Trial by Pork

Ate a week’s worth of these.

This is post a few weeks late due to overall laziness and having to deal with a bunch of other things, so details may be a bit fuzzy now.

A few weeks ago, I thought I’d smoke a pork shoulder. As the weather around here would have it, it ended up being cold and rainy. But I decided that one does not become a barbecue master unless they’ve cooked in freezing rain, and besides, it builds character.

I picked up a pork shoulder the night before from the neighborhood Giant again. I would have preferred an actual pork butt — something I’m actually more familiar with in making Dr. Pepper pulled pork tacos. For those of you that don’t know, the pork butt (which is not actually anywhere close to the butt) is comes from the top part of the shoulder. The picnic shoulder, which is what I ended up with, is the lower part connecting to the leg.


The picnic shoulder has a tendency to be bit less fatty and apparently just as good as a pork butt at higher temperatures. In any case, it’s pretty cheap. This particular one was about nine pounds.

For this particular cook, I made a rub from, mostly containing dark brown sugar and curiously, rosemary. I also made a vinegar sauce, something that is usually more Carolina style.


I got to use my boning knife gratuitously to remove the hide on the shoulder. I also trimmed off some of the extra fat and some blood vessels that were poking out.


I dry-brined it overnight to let the salt penetrate. And woke up at 6 a.m. to start.


Outside temperature was pretty cold, at one point I think some freezing rain came down. I hid in the car for warmth. Definitely got some weird looks.

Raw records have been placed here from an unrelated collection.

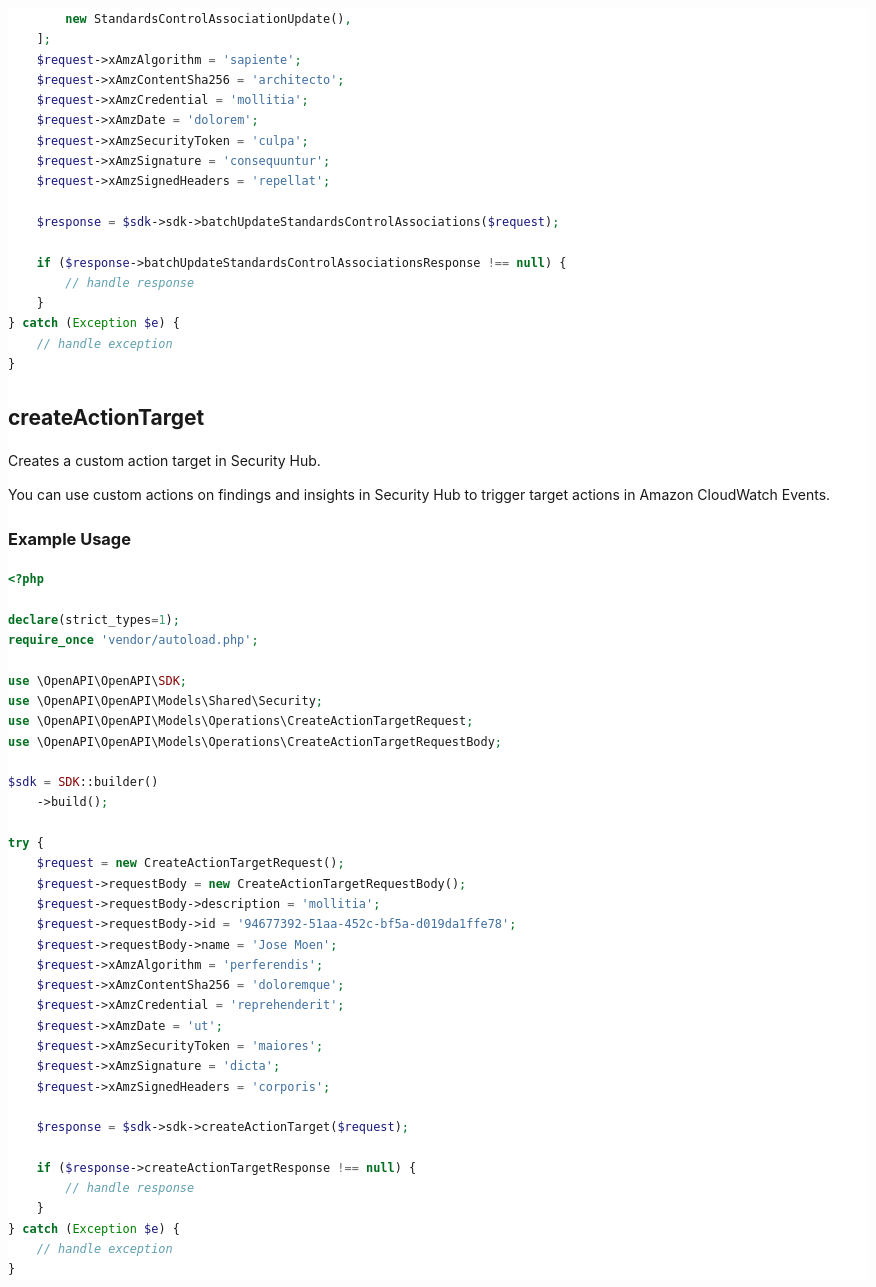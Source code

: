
 ```php
        new StandardsControlAssociationUpdate(),
    ];
    $request->xAmzAlgorithm = 'sapiente';
    $request->xAmzContentSha256 = 'architecto';
    $request->xAmzCredential = 'mollitia';
    $request->xAmzDate = 'dolorem';
    $request->xAmzSecurityToken = 'culpa';
    $request->xAmzSignature = 'consequuntur';
    $request->xAmzSignedHeaders = 'repellat';

    $response = $sdk->sdk->batchUpdateStandardsControlAssociations($request);

    if ($response->batchUpdateStandardsControlAssociationsResponse !== null) {
        // handle response
    }
} catch (Exception $e) {
    // handle exception
}
```

## createActionTarget

<p>Creates a custom action target in Security Hub.</p> <p>You can use custom actions on findings and insights in Security Hub to trigger target actions in Amazon CloudWatch Events.</p>

### Example Usage

```php
<?php

declare(strict_types=1);
require_once 'vendor/autoload.php';

use \OpenAPI\OpenAPI\SDK;
use \OpenAPI\OpenAPI\Models\Shared\Security;
use \OpenAPI\OpenAPI\Models\Operations\CreateActionTargetRequest;
use \OpenAPI\OpenAPI\Models\Operations\CreateActionTargetRequestBody;

$sdk = SDK::builder()
    ->build();

try {
    $request = new CreateActionTargetRequest();
    $request->requestBody = new CreateActionTargetRequestBody();
    $request->requestBody->description = 'mollitia';
    $request->requestBody->id = '94677392-51aa-452c-bf5a-d019da1ffe78';
    $request->requestBody->name = 'Jose Moen';
    $request->xAmzAlgorithm = 'perferendis';
    $request->xAmzContentSha256 = 'doloremque';
    $request->xAmzCredential = 'reprehenderit';
    $request->xAmzDate = 'ut';
    $request->xAmzSecurityToken = 'maiores';
    $request->xAmzSignature = 'dicta';
    $request->xAmzSignedHeaders = 'corporis';

    $response = $sdk->sdk->createActionTarget($request);

    if ($response->createActionTargetResponse !== null) {
        // handle response
    }
} catch (Exception $e) {
    // handle exception
}
```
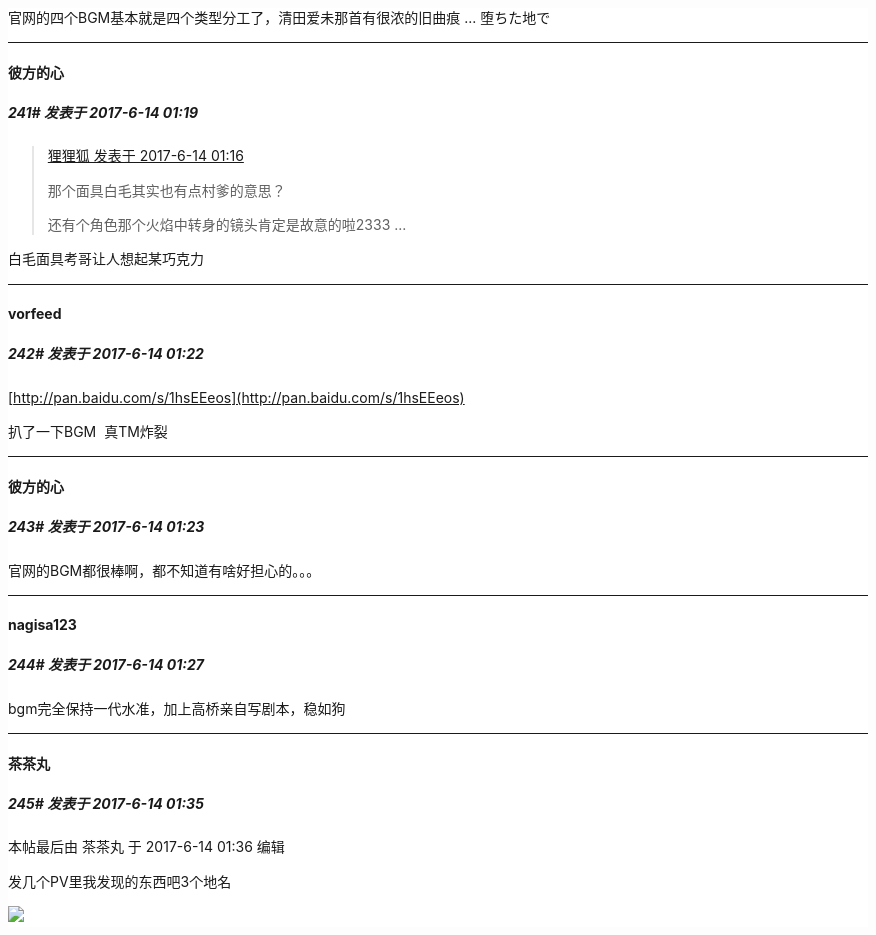 官网的四个BGM基本就是四个类型分工了，清田爱未那首有很浓的旧曲痕 ...</blockquote>
堕ちた地で


-----

####  彼方的心  
##### 241#       发表于 2017-6-14 01:19


<blockquote><a href="httphttps://bbs.saraba1st.com/2b/forum.php?mod=redirect&amp;goto=findpost&amp;pid=36256836&amp;ptid=1368000" target="_blank">狸狸狐 发表于 2017-6-14 01:16</a>

那个面具白毛其实也有点村爹的意思？


还有个角色那个火焰中转身的镜头肯定是故意的啦2333 ...</blockquote>
白毛面具考哥让人想起某巧克力


-----

####  vorfeed  
##### 242#       发表于 2017-6-14 01:22


[http://pan.baidu.com/s/1hsEEeos](http://pan.baidu.com/s/1hsEEeos)

扒了一下BGM  真TM炸裂


-----

####  彼方的心  
##### 243#       发表于 2017-6-14 01:23


官网的BGM都很棒啊，都不知道有啥好担心的。。。


-----

####  nagisa123  
##### 244#       发表于 2017-6-14 01:27


bgm完全保持一代水准，加上高桥亲自写剧本，稳如狗


-----

####  茶茶丸  
##### 245#       发表于 2017-6-14 01:35


 本帖最后由 茶茶丸 于 2017-6-14 01:36 编辑 

发几个PV里我发现的东西吧3个地名

<img src="https://img.saraba1st.com/forum/201706/14/013205dor2rd72dj1jrm5t.jpg" referrerpolicy="no-referrer">
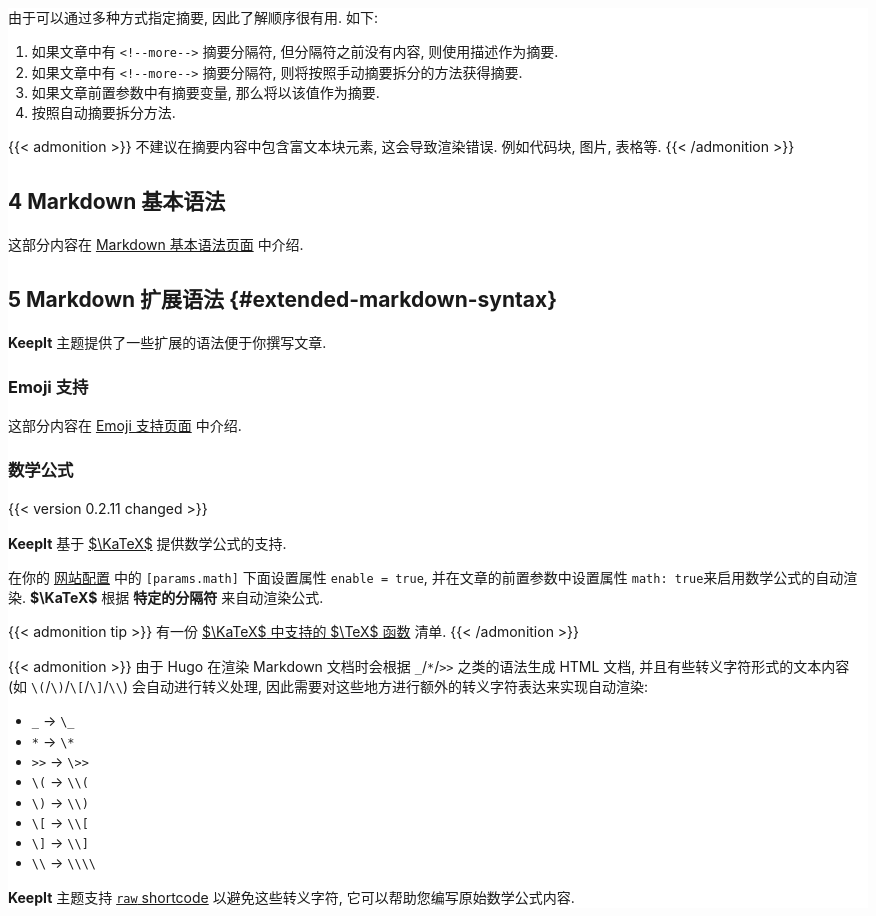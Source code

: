 由于可以通过多种方式指定摘要, 因此了解顺序很有用. 如下:

1. 如果文章中有 `<!--more-->` 摘要分隔符, 但分隔符之前没有内容, 则使用描述作为摘要.
2. 如果文章中有 `<!--more-->` 摘要分隔符, 则将按照手动摘要拆分的方法获得摘要.
3. 如果文章前置参数中有摘要变量, 那么将以该值作为摘要.
4. 按照自动摘要拆分方法.

{{< admonition >}}
不建议在摘要内容中包含富文本块元素, 这会导致渲染错误. 例如代码块, 图片, 表格等.
{{< /admonition >}}

## 4 Markdown 基本语法

这部分内容在 [Markdown 基本语法页面](../basic-markdown-syntax/) 中介绍.

## 5 Markdown 扩展语法 {#extended-markdown-syntax}

**KeepIt** 主题提供了一些扩展的语法便于你撰写文章.

### Emoji 支持

这部分内容在 [Emoji 支持页面](../emoji-support/) 中介绍.

### 数学公式

{{< version 0.2.11 changed >}}

**KeepIt** 基于 [$\KaTeX$](https://katex.org/) 提供数学公式的支持.

在你的 [网站配置](../theme-documentation-basics#site-configuration) 中的 `[params.math]` 下面设置属性 `enable = true`,
并在文章的前置参数中设置属性 `math: true`来启用数学公式的自动渲染.
**$\KaTeX$** 根据 **特定的分隔符** 来自动渲染公式.

{{< admonition tip >}}
有一份 [$\KaTeX$ 中支持的 $\TeX$ 函数](https://katex.org/docs/supported.html) 清单.
{{< /admonition >}}

{{< admonition >}}
由于 Hugo 在渲染 Markdown 文档时会根据 `_`/`*`/`>>` 之类的语法生成 HTML 文档,
并且有些转义字符形式的文本内容 (如 `\(`/`\)`/`\[`/`\]`/`\\`) 会自动进行转义处理,
因此需要对这些地方进行额外的转义字符表达来实现自动渲染:

* `_` -> `\_`
* `*` -> `\*`
* `>>` -> `\>>`
* `\(` -> `\\(`
* `\)` -> `\\)`
* `\[` -> `\\[`
* `\]` -> `\\]`
* `\\` -> `\\\\`

**KeepIt** 主题支持 [`raw` shortcode](../theme-documentation-extended-shortcodes#12-raw) 以避免这些转义字符,
它可以帮助您编写原始数学公式内容.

If I recall correctly, I took off the meat around 7:00 p.m. after having been on the grill for roughly 12 hours (one hour was lost when I left Jennifer and Willy in charge while I went to go pick Stuart and Elena from the airport).


I was able to pull it alright, but it was a little drier than I would have liked. Bark wasn’t too bad. Jennifer said she liked it so I guess that’s good enough.


I’m going to keep this post brief (because otherwise I’ll never post this). The dryness issue may have happened for two reasons: the first is that I may have left it on too long — that combined with the relatively low air temperature and high humidity may have dried it out too much. At some point I probably should have just wrapped it to push through the stall. The second, which I read on the Internet, is that I didn’t let it reach 203 degrees — I took it off around 196. Apparently, the collagen for this particular cut melts at higher temperature than pork butt, which would mean that the shoulder would counter-intuitively be juicier by leaving it on longer. In any case, I’ll have to try again (hopefully in nicer weather).

One particular issue I encountered this time around is having to clear leftover ash. Throughout the ten hour cook, I was finding that the large amount of remains was potentially clogging the vents and also smothering other coals. I tried dumping extra coals on at least two occasions, partly because I haven’t quite figured out how to reload them.

Overall, everything¬†went okay. Hopefully I won’t be barbecuing in the freezing rain for a while.